= Ashkenazi Hasidim =

Jewish mystical, ascetic movement in Germany during the 12th and 13th centuries

The Hasidim of Ashkenaz (חסידי אשכנז, trans. Hasidei Ashkenaz; "German Pietists") were a Jewish mystical, ascetic movement in the German Rhineland during the 12th and 13th centuries.

The movement is known for its strict asceticism and mystical doctrine who radically reimagined Jewish ethics, holding themselves accountable to din shamayim (an unwritten Law of Heaven) in addition to traditional halakha. Some posit that its theology fits into the general canon of Jewish mysticism. It certainly parallels other Jewish mysticism; however in other ways it was very original. The extent of the movement's influence and the nature of its community have been subjects of extensive academic debate. Significant research by scholars such as Gershom Scholem, Joseph Dan, and Ivan G. Marcus has explored whether the movement was a widespread social phenomenon or a literary ideal preserved in texts like Sefer Hasidim. Modern scholarship continues to examine its impact on medieval Jewish social life and various other areas.

==Prominent members==
The leaders of the community of the Ashkenazi Hasidim movement were descended from the Kalonymos family of northern Italy, a family that had immigrated to Germany in the 10th century; and the Abun family of France, such as Abin ha-Gadol among others, according to the sacred books they wrote at the close of the 10th century.

The line of thought that developed into Ashkenazi Hasidicism traces its roots to the Babylonian Gaonic scholar Abu Aaron and extended to the three seminal thinkers of the late twelfth and early thirteenth centuries, Judah ben Samuel of Regensburg, Samuel of Speyer, and Eleazar of Worms.

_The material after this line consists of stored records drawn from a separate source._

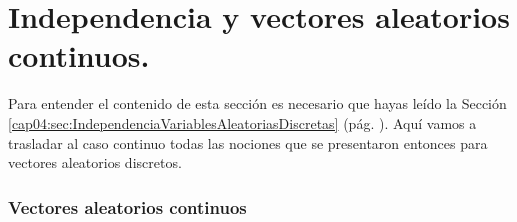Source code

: \section{Independencia y vectores aleatorios continuos.}
\label{cap05:sec:VectoresAleatoriosContinuos}

Para entender el contenido de esta sección es necesario que hayas leído la Sección \ref{cap04:sec:IndependenciaVariablesAleatoriasDiscretas} (pág. \pageref{cap04:sec:IndependenciaVariablesAleatoriasDiscretas}). Aquí vamos a trasladar al caso continuo todas las nociones que se presentaron entonces para vectores aleatorios discretos.

\subsubsection{Vectores aleatorios continuos}

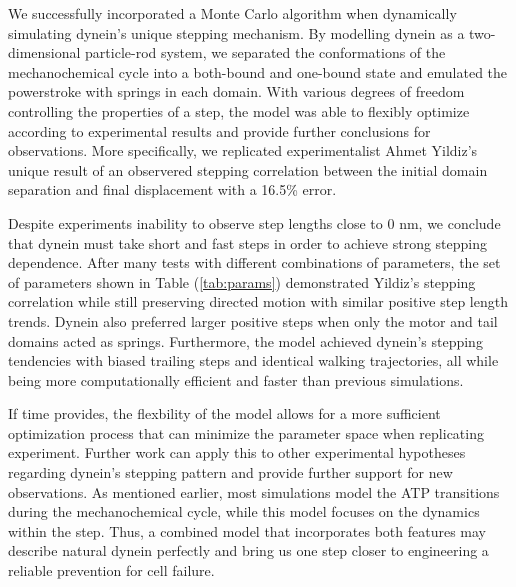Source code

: 

We successfully incorporated a Monte Carlo algorithm when dynamically simulating dynein's unique stepping mechanism. By modelling dynein as a two-dimensional particle-rod system, we separated the conformations of the mechanochemical cycle into a both-bound and one-bound state and emulated the powerstroke with springs in each domain. With various degrees of freedom controlling the properties of a step, the model was able to flexibly optimize according to experimental results and provide further conclusions for observations. More specifically, we replicated experimentalist Ahmet Yildiz's unique result of an observered stepping correlation between the initial domain separation and final displacement with a 16.5\% error.

Despite experiments inability to observe step lengths close to 0 nm, we conclude that dynein must take short and fast steps in order to achieve strong stepping dependence. After many tests with different combinations of parameters, the set of parameters shown in Table (\ref{tab:params}) demonstrated Yildiz's stepping correlation while still preserving directed motion with similar positive step length trends. Dynein also preferred larger positive steps when only the motor and tail domains acted as springs. Furthermore, the model achieved dynein's stepping tendencies with biased trailing steps and identical walking trajectories, all while being more computationally efficient and faster than previous simulations. 

If time provides, the flexbility of the model allows for a more sufficient optimization process that can minimize the parameter space when replicating experiment. Further work can apply this to other experimental hypotheses regarding dynein's stepping pattern and provide further support for new observations. As mentioned earlier, most simulations model the ATP transitions during the mechanochemical cycle, while this model focuses on the dynamics within the step. Thus, a combined model that incorporates both features may describe natural dynein perfectly and bring us one step closer to engineering a reliable prevention for cell failure. 

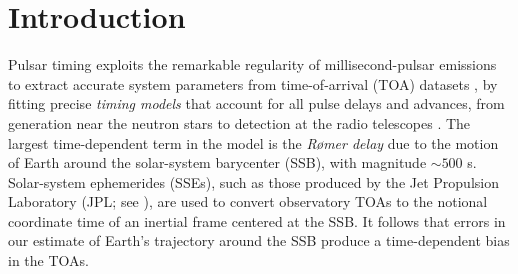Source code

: \documentclass{aastex63}
\begin{document}


\section{Introduction}
\label{sec:intro}

Pulsar timing exploits the remarkable regularity of millisecond-pulsar emissions to extract accurate system parameters from time-of-arrival (TOA) datasets \citep{2012hpa..book.....L},
by fitting precise \emph{timing models} that account for all pulse delays and advances, from generation near the neutron stars to detection at the radio telescopes \citep{2013CQGra..30v4001L}.
The largest time-dependent term in the model is the \emph{R{\o}mer delay} \citep{Roemer1676} due to the motion of Earth around the solar-system barycenter (SSB), with magnitude $\sim 500$ s. Solar-system ephemerides (SSEs), such as those produced by the Jet Propulsion Laboratory (JPL; see \citealt{2009IPNPR.178C...1F,2014IPNPR.196C...1F,de435,de436,de438}), are used to convert observatory TOAs to the notional coordinate time of an inertial frame centered at the SSB.
It follows that errors in our estimate of Earth's trajectory around the SSB produce a time-dependent bias in the TOAs.
\end{document}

Judah of Regensburg was the foremost leader of the Ashkenazi Hasidim. His book Sefer Hasidim "Book of the Pious" is the most significant relic of this movement. He was born in 1150 in Speyer and died in 1217. He was a strong Talmudist and attended Tosafist schools. His experiences as a Tosafist may have contributed to his desperate plea to focus on the practical aspects of the Talmud, the Halakha. He was taught the Kabbala at a young age by his father, Samuel the Pious of Speyer.

Samuel the Pious is said to have contributed some of the sections in Sefer Hasidim, and as the father and teacher of Judah the Pious, he directly contributed to much of this movement's thought. He authored the Shir Hakavod "Song of the Glory", which poetically describes Ashkenazi Hasidic theology, namely, the presence of the divine glory. He also authored the Sefer Hayirah "Book of the Fear of God" and Sefer Hateshuva "Book of Repentance".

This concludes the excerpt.